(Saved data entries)
= Beginning of Section =

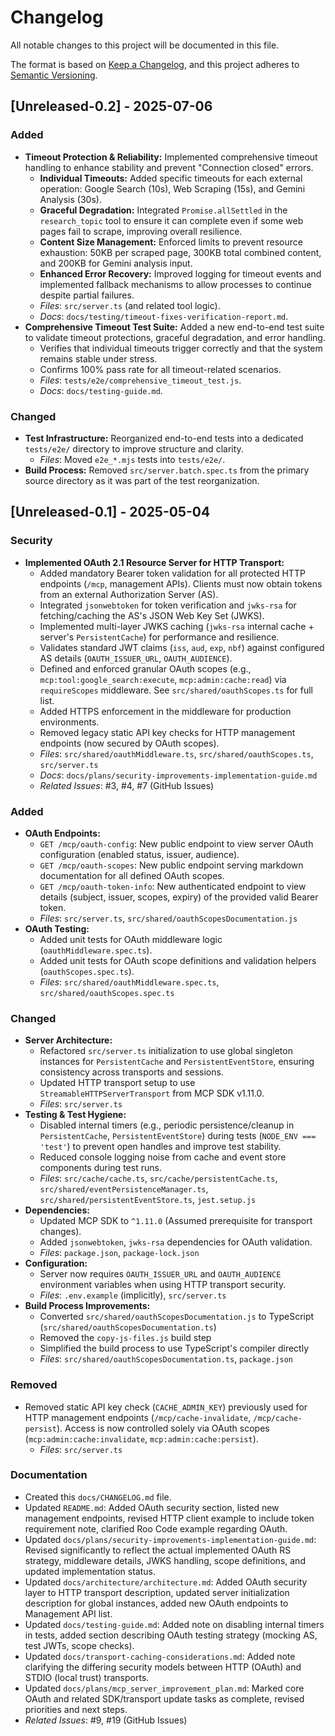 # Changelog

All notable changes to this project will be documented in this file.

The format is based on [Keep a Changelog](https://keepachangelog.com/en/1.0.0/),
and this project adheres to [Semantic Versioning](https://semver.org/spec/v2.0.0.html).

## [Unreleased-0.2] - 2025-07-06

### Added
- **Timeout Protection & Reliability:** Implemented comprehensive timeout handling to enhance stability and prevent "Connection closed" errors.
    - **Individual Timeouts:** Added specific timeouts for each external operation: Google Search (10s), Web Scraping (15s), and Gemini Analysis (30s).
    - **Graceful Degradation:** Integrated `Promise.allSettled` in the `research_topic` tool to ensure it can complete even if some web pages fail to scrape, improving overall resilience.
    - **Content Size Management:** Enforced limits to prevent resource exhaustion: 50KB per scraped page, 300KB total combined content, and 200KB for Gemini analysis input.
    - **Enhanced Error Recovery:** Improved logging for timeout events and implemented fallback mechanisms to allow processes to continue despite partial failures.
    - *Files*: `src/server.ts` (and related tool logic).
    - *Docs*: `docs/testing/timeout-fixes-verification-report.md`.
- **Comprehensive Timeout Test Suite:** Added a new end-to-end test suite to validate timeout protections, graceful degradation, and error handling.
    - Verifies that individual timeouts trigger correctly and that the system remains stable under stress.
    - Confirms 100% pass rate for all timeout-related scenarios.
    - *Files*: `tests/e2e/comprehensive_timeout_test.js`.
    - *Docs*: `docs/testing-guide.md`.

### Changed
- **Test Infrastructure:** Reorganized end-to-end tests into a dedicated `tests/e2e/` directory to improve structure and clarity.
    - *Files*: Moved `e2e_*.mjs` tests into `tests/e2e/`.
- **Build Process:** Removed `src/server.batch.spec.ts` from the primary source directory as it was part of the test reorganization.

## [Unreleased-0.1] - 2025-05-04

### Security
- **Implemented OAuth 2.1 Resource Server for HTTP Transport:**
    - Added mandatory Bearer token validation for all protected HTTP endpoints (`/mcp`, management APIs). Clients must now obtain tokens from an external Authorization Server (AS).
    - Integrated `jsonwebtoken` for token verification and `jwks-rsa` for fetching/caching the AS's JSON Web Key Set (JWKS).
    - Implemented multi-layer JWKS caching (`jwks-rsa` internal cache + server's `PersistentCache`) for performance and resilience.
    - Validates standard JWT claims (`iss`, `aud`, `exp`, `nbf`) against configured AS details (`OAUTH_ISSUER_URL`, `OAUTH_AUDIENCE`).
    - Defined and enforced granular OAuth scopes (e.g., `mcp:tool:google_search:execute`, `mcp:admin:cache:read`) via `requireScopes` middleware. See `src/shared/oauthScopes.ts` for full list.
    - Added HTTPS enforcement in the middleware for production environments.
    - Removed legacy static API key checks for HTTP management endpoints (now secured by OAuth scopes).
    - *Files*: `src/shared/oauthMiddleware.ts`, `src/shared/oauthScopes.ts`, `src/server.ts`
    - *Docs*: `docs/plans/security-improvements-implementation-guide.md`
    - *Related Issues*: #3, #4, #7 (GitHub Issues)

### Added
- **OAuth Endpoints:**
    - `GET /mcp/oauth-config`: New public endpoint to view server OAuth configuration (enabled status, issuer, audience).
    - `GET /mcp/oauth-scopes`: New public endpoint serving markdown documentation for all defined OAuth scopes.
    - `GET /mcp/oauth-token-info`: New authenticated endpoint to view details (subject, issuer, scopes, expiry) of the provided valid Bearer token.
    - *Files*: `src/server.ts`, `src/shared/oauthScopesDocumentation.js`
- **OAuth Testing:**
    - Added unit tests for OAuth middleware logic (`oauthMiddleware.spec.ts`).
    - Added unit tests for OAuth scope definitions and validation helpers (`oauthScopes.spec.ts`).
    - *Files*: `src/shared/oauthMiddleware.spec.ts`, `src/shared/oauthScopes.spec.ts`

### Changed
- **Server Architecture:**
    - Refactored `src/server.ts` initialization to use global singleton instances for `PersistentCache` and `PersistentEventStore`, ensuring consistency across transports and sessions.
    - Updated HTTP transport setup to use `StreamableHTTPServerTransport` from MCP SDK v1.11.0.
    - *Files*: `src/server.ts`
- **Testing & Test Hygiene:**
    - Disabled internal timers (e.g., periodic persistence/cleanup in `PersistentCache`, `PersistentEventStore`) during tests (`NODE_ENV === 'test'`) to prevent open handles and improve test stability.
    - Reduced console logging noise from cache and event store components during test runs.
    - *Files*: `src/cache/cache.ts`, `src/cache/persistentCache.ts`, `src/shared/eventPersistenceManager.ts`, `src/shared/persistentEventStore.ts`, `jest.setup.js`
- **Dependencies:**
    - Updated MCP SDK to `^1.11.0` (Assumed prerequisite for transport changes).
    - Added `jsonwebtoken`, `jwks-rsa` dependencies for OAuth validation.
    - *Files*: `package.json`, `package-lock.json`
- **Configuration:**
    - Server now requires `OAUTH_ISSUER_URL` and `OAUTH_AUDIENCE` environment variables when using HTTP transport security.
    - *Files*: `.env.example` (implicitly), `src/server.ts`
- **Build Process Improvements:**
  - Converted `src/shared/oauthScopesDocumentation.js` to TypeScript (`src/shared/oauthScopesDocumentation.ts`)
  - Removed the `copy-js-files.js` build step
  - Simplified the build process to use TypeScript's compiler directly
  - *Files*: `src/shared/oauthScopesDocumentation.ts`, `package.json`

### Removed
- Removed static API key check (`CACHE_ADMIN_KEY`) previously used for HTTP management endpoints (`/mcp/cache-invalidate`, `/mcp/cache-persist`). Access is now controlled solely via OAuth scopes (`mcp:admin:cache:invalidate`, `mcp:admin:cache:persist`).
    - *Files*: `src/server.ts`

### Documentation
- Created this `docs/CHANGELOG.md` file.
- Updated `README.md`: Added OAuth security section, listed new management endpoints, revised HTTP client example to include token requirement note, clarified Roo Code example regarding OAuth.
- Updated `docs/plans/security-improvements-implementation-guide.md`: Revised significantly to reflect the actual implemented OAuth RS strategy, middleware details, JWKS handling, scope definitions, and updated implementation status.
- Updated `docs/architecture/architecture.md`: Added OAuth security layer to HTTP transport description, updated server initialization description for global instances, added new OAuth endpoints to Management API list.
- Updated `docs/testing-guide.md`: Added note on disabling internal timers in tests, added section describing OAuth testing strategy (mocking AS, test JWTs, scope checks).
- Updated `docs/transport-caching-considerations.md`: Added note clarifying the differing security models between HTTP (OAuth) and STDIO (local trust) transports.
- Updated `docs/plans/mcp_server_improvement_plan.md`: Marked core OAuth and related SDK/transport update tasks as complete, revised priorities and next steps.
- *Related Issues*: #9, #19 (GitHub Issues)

= End of Section =

> **Problem to solve**
From the data above, reproduce word for word the lines running from the line with "- **Implemented OAuth" to the line with "- Removed legacy", ends included.

> **Solution to the problem**
- **Implemented OAuth 2.1 Resource Server for HTTP Transport:**
    - Added mandatory Bearer token validation for all protected HTTP endpoints (`/mcp`, management APIs). Clients must now obtain tokens from an external Authorization Server (AS).
    - Integrated `jsonwebtoken` for token verification and `jwks-rsa` for fetching/caching the AS's JSON Web Key Set (JWKS).
    - Implemented multi-layer JWKS caching (`jwks-rsa` internal cache + server's `PersistentCache`) for performance and resilience.
    - Validates standard JWT claims (`iss`, `aud`, `exp`, `nbf`) against configured AS details (`OAUTH_ISSUER_URL`, `OAUTH_AUDIENCE`).
    - Defined and enforced granular OAuth scopes (e.g., `mcp:tool:google_search:execute`, `mcp:admin:cache:read`) via `requireScopes` middleware. See `src/shared/oauthScopes.ts` for full list.
    - Added HTTPS enforcement in the middleware for production environments.
    - Removed legacy static API key checks for HTTP management endpoints (now secured by OAuth scopes).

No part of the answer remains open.